I think Armand didn't care what happened with Claudia and Madeleine in the slightest, they could've ran off together or burned and he wouldn't care. Honestly, it seemed he'd been trying to get Louis to feel the same way. He always saw them as a doomed inevitability, but this can not be said the same with Louis.
Fact is there's a conflation of motivations that doesn't make a lot of sense if Armand had no intention or desire to ever save Louis. Yet maybe the point is Armand couldn't even make complete sense of his own motivations himself. He didn’t want anyone to die I don’t think, his allegiances were everywhere to the point he only really had himself. He couldn't tell Louis no, he couldn't tell the coven no either. Pulled in two directions up to the very end. He needed the coven appeased, the coven he never wanted but wouldn’t wish death upon, what he wanted was Louis, while the coven wanted him and his little family dead. Then it comes to it that he could have Louis, but at a cost that they go through with a trial. The trial he directed. So then it's about how Louis could die after a brief happiness or he could find a way to save him - through being close to the whole thing maybe. He's still directing the trial when it comes time. And to that point he may not have known what to do to save him, so just play into it. But I think he'd have still desired being a savior, cause Louis is what he really chose. He maybe legitimately just didn't know if he could be.
And, I don't think he could.
Him being powerful enough to prevent it all is an assumption we've just taken to heart because he has proven capable of a lot. I think Armand's aware of his power - he kept the coven at bay for as long as he can with it - but I think he's also aware of its limits. If thirteen bloodthirsty vampires all came after him, a lot like what had happened with Marius who was also incredibly powerful and ancient, I think he's in his mind that he couldn't take that on. Especially if he'd never desired killing anyone. It stands to also reason these limits are such that he probably couldn't have controlled the entire audience the way Lestat did. Maybe memory is being wacky and he tried as we saw, but it was Lestat who really succeeded, one upping him. Or maybe he'd just given up the hope for it and so it came as a complete surprise.
You also have to think about how beholden the laws are to the coven. Armand's been at the point where he kind of doesn't care for them, or at least he's become lenient and curious about the alternative when it comes to Louis, but the coven is founded on their principles or it wouldn't hold together. So, it's either to dissolve if Louis and Claudia, and Madeleine were to all show the laws can be broken without consequence. Or be mutiny, which is what did happen, and so if he doesn't let those happen then no one lives not even him. This is something that Armand has in mind when going through with it, I'm sure. Still plotting some way to save Louis, but he isn't powerful enough to sway the inevitable, so he figures he has to go along to at least save himself. If anything happens he wants to end up alive.

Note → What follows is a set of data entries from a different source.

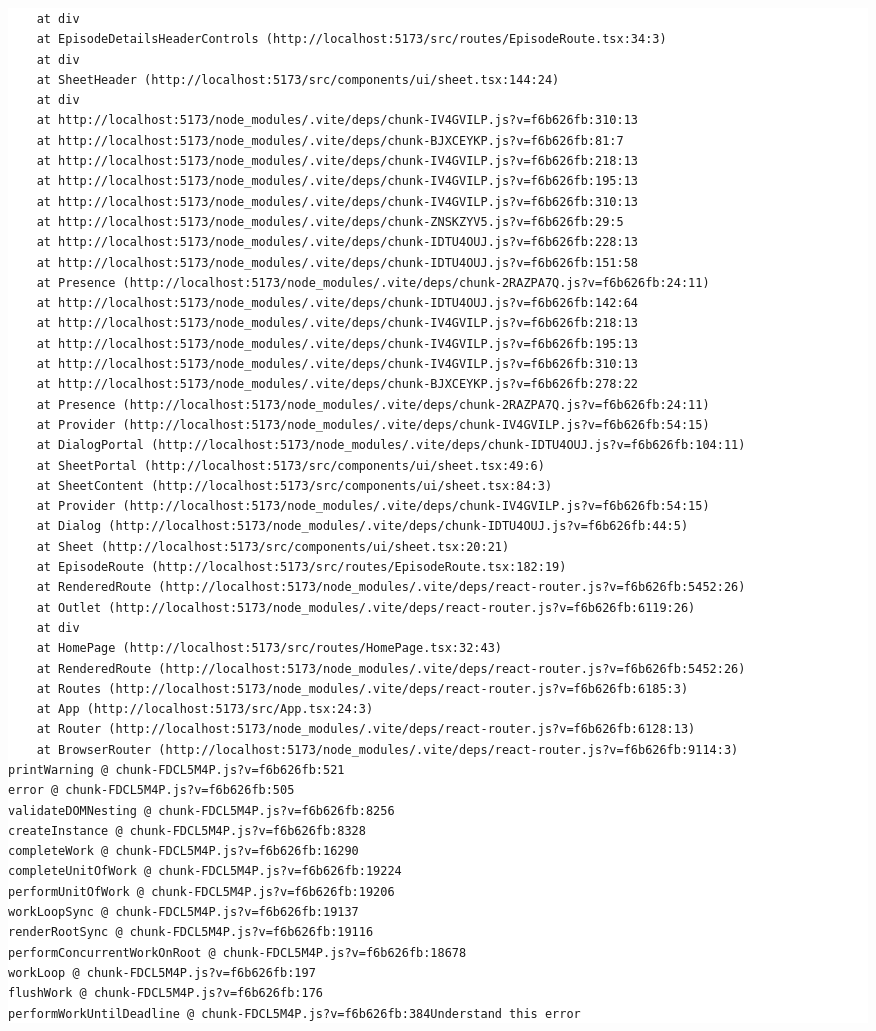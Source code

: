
 ```
    at div
    at EpisodeDetailsHeaderControls (http://localhost:5173/src/routes/EpisodeRoute.tsx:34:3)
    at div
    at SheetHeader (http://localhost:5173/src/components/ui/sheet.tsx:144:24)
    at div
    at http://localhost:5173/node_modules/.vite/deps/chunk-IV4GVILP.js?v=f6b626fb:310:13
    at http://localhost:5173/node_modules/.vite/deps/chunk-BJXCEYKP.js?v=f6b626fb:81:7
    at http://localhost:5173/node_modules/.vite/deps/chunk-IV4GVILP.js?v=f6b626fb:218:13
    at http://localhost:5173/node_modules/.vite/deps/chunk-IV4GVILP.js?v=f6b626fb:195:13
    at http://localhost:5173/node_modules/.vite/deps/chunk-IV4GVILP.js?v=f6b626fb:310:13
    at http://localhost:5173/node_modules/.vite/deps/chunk-ZNSKZYV5.js?v=f6b626fb:29:5
    at http://localhost:5173/node_modules/.vite/deps/chunk-IDTU4OUJ.js?v=f6b626fb:228:13
    at http://localhost:5173/node_modules/.vite/deps/chunk-IDTU4OUJ.js?v=f6b626fb:151:58
    at Presence (http://localhost:5173/node_modules/.vite/deps/chunk-2RAZPA7Q.js?v=f6b626fb:24:11)
    at http://localhost:5173/node_modules/.vite/deps/chunk-IDTU4OUJ.js?v=f6b626fb:142:64
    at http://localhost:5173/node_modules/.vite/deps/chunk-IV4GVILP.js?v=f6b626fb:218:13
    at http://localhost:5173/node_modules/.vite/deps/chunk-IV4GVILP.js?v=f6b626fb:195:13
    at http://localhost:5173/node_modules/.vite/deps/chunk-IV4GVILP.js?v=f6b626fb:310:13
    at http://localhost:5173/node_modules/.vite/deps/chunk-BJXCEYKP.js?v=f6b626fb:278:22
    at Presence (http://localhost:5173/node_modules/.vite/deps/chunk-2RAZPA7Q.js?v=f6b626fb:24:11)
    at Provider (http://localhost:5173/node_modules/.vite/deps/chunk-IV4GVILP.js?v=f6b626fb:54:15)
    at DialogPortal (http://localhost:5173/node_modules/.vite/deps/chunk-IDTU4OUJ.js?v=f6b626fb:104:11)
    at SheetPortal (http://localhost:5173/src/components/ui/sheet.tsx:49:6)
    at SheetContent (http://localhost:5173/src/components/ui/sheet.tsx:84:3)
    at Provider (http://localhost:5173/node_modules/.vite/deps/chunk-IV4GVILP.js?v=f6b626fb:54:15)
    at Dialog (http://localhost:5173/node_modules/.vite/deps/chunk-IDTU4OUJ.js?v=f6b626fb:44:5)
    at Sheet (http://localhost:5173/src/components/ui/sheet.tsx:20:21)
    at EpisodeRoute (http://localhost:5173/src/routes/EpisodeRoute.tsx:182:19)
    at RenderedRoute (http://localhost:5173/node_modules/.vite/deps/react-router.js?v=f6b626fb:5452:26)
    at Outlet (http://localhost:5173/node_modules/.vite/deps/react-router.js?v=f6b626fb:6119:26)
    at div
    at HomePage (http://localhost:5173/src/routes/HomePage.tsx:32:43)
    at RenderedRoute (http://localhost:5173/node_modules/.vite/deps/react-router.js?v=f6b626fb:5452:26)
    at Routes (http://localhost:5173/node_modules/.vite/deps/react-router.js?v=f6b626fb:6185:3)
    at App (http://localhost:5173/src/App.tsx:24:3)
    at Router (http://localhost:5173/node_modules/.vite/deps/react-router.js?v=f6b626fb:6128:13)
    at BrowserRouter (http://localhost:5173/node_modules/.vite/deps/react-router.js?v=f6b626fb:9114:3)
printWarning @ chunk-FDCL5M4P.js?v=f6b626fb:521
error @ chunk-FDCL5M4P.js?v=f6b626fb:505
validateDOMNesting @ chunk-FDCL5M4P.js?v=f6b626fb:8256
createInstance @ chunk-FDCL5M4P.js?v=f6b626fb:8328
completeWork @ chunk-FDCL5M4P.js?v=f6b626fb:16290
completeUnitOfWork @ chunk-FDCL5M4P.js?v=f6b626fb:19224
performUnitOfWork @ chunk-FDCL5M4P.js?v=f6b626fb:19206
workLoopSync @ chunk-FDCL5M4P.js?v=f6b626fb:19137
renderRootSync @ chunk-FDCL5M4P.js?v=f6b626fb:19116
performConcurrentWorkOnRoot @ chunk-FDCL5M4P.js?v=f6b626fb:18678
workLoop @ chunk-FDCL5M4P.js?v=f6b626fb:197
flushWork @ chunk-FDCL5M4P.js?v=f6b626fb:176
performWorkUntilDeadline @ chunk-FDCL5M4P.js?v=f6b626fb:384Understand this error
```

This may be the reason he needs the coven to keep existing, even though he hates it, it offers him something that's more written in stone, something guaranteed to last so long as consequences are had. It does pain him to do this but the coven was holding the keys to his very life over his head (Which I'd argue makes this whole thing a lack of a choice) and he'd rather stick to his life being miserable than die along with them. Much as Armand really wants love he'd feel safer in this 'forever' thing. I think he's being truthful when he says this.
I think it's truthful as well he was degraded with Santiago's take over, he wasn't secretly leading anything by the time the play was happening. 'The choice' was something Armand felt building he just didn't know when or how it would happen. Santiago being the one to come up with the plan in secret which included trapping Armand to join them or not seems to fit. 'we can kill you now or you can make yourself useful, your choice.' That could've happened at any moment but I think the night Madeleine is turned is probably when they confronted him. Santiago wanted control from Armand so he gets him where it hurts most, forcing a betrayal he wouldn't be able to refuse. Of course he could've tried to fight back, and he did say he could've, but of course there's just this large part of him who would love to be debased from leadership. It's sort of an easy choice to go along and keep going along, when it does debase him, he does get his love as he always wanted him for even just a short while, and ultimately he will live. I don't think he fought very hard. I don't think he found it in himself to.
I think he rides so hard on the he could not prevent it train because he never actually acted to know whether or not he really could've, adamantly believing at the time he couldn't. Coming only to regret it later that he hadn't done enough. He saw how actually easy it was to take the whole coven out when Louis did it, and knew from then on he probably could've done something. He'd rather say anything until it's true instead of be honest with what he really knows.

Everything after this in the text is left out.